Do you have any production-grade DMI table with proper strings where
the buffer is still not large enough?
--
Jean Delvare
SUSE L3 Support
On 4/29/24 20:44, Jean Delvare wrote:
> Hi Tiezhu,
>
> Sorry for the very late answer, somehow your messages slipped through
> the cracks.
It does not matter, thank you very much for your reply.
>
> On Wed, 22 Feb 2023 09:55:01 +0800, Tiezhu Yang wrote:
>> The current size of dmi_ids_string[] is 128, the BIOS date
>> can not be seen if the total string length of system vendor,
>> product name, board name, BIOS version and BIOS date is too
>> long to over 128, it is better and enough to change size of
>> dmi_ids_string[] to 256 for most cases.
>
> In order to convince me that the size of this buffer needs to be
> increased, one would have to provide a real world example with valid
> DMI data where the output doesn't fit. However...
>
>> Without this patch:
>>
>> [ 0.000000] DMI: Loongson Loongson-3A5000-7A1000-1w-A2101/Loongson-LS3A5000-7A1000-1w-A2101, BIOS vUDK2018-LoongArch-V4.0.05132-beta10 12/13/202
>>
>> With this patch:
>>
>> [ 0.000000] DMI: Loongson Loongson-3A5000-7A1000-1w-A2101/Loongson-LS3A5000-7A1000-1w-A2101, BIOS vUDK2018-LoongArch-V4.0.05132-beta10 12/13/2022
>
> This example is apparently taken from an engineering sample with rather
> "low quality" strings or invalid string indexes. Specifically:
> * The product name and the board name are the exact same string.

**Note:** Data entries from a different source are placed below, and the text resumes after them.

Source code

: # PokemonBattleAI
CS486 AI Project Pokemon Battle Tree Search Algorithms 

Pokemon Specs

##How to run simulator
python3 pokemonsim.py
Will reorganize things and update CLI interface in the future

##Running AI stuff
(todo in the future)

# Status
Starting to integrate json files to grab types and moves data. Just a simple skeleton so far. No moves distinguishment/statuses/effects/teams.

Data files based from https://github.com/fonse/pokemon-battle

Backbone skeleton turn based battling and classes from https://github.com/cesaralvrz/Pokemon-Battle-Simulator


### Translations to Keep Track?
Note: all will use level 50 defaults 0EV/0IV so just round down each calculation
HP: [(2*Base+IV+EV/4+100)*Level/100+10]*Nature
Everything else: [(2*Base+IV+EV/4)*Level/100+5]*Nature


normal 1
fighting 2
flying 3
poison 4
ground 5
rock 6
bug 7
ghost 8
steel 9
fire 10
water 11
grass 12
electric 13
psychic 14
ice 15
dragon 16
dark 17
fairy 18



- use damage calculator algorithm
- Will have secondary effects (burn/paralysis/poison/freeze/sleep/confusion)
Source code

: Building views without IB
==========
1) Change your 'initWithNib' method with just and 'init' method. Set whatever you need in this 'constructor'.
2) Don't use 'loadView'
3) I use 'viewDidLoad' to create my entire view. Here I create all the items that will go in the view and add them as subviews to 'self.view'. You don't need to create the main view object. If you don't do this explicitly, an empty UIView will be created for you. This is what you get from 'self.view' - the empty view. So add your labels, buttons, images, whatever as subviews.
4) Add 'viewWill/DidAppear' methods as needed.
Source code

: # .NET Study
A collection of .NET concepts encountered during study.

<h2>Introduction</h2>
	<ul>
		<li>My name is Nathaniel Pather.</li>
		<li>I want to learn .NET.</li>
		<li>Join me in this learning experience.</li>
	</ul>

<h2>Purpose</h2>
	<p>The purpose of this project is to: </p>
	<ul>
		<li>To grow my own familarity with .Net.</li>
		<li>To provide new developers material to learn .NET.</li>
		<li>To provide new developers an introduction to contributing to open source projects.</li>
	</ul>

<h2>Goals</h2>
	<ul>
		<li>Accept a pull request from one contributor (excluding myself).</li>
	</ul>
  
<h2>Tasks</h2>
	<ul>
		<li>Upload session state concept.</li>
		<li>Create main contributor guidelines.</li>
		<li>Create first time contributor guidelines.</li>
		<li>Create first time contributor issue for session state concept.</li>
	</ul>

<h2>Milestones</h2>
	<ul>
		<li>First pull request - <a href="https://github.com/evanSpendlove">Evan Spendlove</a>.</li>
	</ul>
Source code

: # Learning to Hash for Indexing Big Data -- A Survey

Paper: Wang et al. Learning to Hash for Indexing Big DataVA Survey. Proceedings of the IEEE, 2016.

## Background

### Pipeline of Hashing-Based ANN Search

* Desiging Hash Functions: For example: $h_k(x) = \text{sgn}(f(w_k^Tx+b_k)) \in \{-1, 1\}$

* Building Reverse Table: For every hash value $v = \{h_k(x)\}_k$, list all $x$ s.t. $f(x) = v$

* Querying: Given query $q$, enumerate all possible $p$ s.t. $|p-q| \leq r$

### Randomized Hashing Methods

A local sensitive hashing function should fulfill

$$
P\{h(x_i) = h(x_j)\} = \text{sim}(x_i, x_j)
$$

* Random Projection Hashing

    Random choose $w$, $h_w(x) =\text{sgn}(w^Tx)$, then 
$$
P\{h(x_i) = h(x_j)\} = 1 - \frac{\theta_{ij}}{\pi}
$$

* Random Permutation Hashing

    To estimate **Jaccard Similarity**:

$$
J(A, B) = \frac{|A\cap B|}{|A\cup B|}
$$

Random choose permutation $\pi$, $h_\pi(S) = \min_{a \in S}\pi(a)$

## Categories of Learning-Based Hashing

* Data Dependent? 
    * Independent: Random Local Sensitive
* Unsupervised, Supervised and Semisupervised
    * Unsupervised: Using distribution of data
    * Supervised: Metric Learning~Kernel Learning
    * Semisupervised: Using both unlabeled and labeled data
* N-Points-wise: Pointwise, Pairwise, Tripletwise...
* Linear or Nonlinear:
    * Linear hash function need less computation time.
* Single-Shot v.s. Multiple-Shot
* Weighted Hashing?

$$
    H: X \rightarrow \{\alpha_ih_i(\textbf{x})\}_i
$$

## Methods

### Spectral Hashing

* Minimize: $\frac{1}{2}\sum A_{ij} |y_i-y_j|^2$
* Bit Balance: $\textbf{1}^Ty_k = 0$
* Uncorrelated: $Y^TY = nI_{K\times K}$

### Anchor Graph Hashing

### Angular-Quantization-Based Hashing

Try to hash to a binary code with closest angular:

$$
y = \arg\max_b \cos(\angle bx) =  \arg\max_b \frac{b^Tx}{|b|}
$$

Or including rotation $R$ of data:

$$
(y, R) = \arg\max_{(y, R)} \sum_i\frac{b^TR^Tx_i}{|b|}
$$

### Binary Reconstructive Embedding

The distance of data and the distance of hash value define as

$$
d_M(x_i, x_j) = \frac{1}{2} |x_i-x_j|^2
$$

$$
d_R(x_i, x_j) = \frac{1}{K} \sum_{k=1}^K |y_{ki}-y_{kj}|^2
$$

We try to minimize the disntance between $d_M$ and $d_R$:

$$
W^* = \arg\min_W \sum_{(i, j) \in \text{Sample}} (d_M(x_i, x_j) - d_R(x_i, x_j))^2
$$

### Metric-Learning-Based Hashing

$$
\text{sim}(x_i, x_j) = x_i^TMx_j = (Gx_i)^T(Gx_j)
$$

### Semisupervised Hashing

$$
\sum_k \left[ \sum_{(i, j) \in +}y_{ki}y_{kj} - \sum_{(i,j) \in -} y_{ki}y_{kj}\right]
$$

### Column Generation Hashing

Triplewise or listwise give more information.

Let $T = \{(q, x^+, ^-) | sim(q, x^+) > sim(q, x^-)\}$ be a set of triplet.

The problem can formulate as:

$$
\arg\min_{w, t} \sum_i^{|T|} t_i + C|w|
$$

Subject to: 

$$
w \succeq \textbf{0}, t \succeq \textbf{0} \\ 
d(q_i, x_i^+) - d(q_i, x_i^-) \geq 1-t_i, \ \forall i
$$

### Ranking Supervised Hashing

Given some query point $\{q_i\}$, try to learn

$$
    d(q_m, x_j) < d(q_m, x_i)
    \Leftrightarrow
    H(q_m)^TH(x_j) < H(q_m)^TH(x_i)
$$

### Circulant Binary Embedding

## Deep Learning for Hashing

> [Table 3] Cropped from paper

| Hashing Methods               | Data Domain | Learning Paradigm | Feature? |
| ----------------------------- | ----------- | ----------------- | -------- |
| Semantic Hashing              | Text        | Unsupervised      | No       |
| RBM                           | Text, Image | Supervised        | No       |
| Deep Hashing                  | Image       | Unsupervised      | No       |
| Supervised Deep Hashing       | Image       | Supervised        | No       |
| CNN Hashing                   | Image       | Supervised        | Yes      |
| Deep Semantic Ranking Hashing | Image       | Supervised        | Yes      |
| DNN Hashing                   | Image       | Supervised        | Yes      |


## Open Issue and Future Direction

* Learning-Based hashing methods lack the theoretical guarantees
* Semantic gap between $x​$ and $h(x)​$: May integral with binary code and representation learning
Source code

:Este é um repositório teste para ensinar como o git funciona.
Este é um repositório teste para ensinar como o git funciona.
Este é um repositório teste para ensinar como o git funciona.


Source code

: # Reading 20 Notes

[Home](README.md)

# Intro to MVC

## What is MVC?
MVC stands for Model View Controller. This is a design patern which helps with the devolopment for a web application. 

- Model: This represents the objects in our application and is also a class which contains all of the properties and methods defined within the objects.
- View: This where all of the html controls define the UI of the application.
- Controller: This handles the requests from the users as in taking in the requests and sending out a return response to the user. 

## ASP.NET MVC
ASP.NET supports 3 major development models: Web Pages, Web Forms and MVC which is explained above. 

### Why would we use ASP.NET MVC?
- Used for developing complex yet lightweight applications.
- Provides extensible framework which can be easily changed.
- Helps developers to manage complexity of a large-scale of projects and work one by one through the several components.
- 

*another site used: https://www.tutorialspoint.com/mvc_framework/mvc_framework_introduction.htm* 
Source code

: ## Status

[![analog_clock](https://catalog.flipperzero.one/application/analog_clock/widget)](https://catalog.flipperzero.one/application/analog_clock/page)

> * Both duplicate the system vendor name ("Loongson").
> * The BIOS version includes the architecture name "LoongArch", which
> seems unnecessarily verbose.
>
> So my feeling is that the issue would be better addressed by fixing the
> DMI data of your board than increasing the buffer size.
I agree with you.
>
> Do you have any production-grade DMI table with proper strings where
> the buffer is still not large enough?
Not yet.
I did not find the string length of system vendor, product name,
board name, BIOS version and BIOS date in the spec, I only see
"There is no limit on the length of each individual text string."
in "6.1.3 Text strings", so it may be better to increase the size
to avoid the potential problems in theory at least.
https://www.dmtf.org/sites/default/files/standards/documents/DSP0134_3.7.0.pdf
Thanks,
Tiezhu
On Tue, 30 Apr 2024 22:49:46 +0800, Tiezhu Yang wrote:
> I did not find the string length of system vendor, product name,
> board name, BIOS version and BIOS date in the spec, I only see
> "There is no limit on the length of each individual text string."
> in "6.1.3 Text strings", so it may be better to increase the size
> to avoid the potential problems in theory at least.
There is indeed no limit to individual string length, nor to the total
length of the string section of a DMI table entry. The only limit is
for the overall table, and that theoretical limit is 4 GB. This isn't a
reasonable size for dmi_ids_string[].
This is the reason why the size of dmi_ids_string[] is based on
real-world samples and I will only increase it if a production-grade
product has strings which do not fit within the current limit.
Note that nothing really bad will happen when the strings do not fit,
they will be simply clipped to the buffer size, and the same data can
be retrieved from sysfs or using the dmidecode user-space tool. So
there's no compelling reason to increase the buffer size in advance.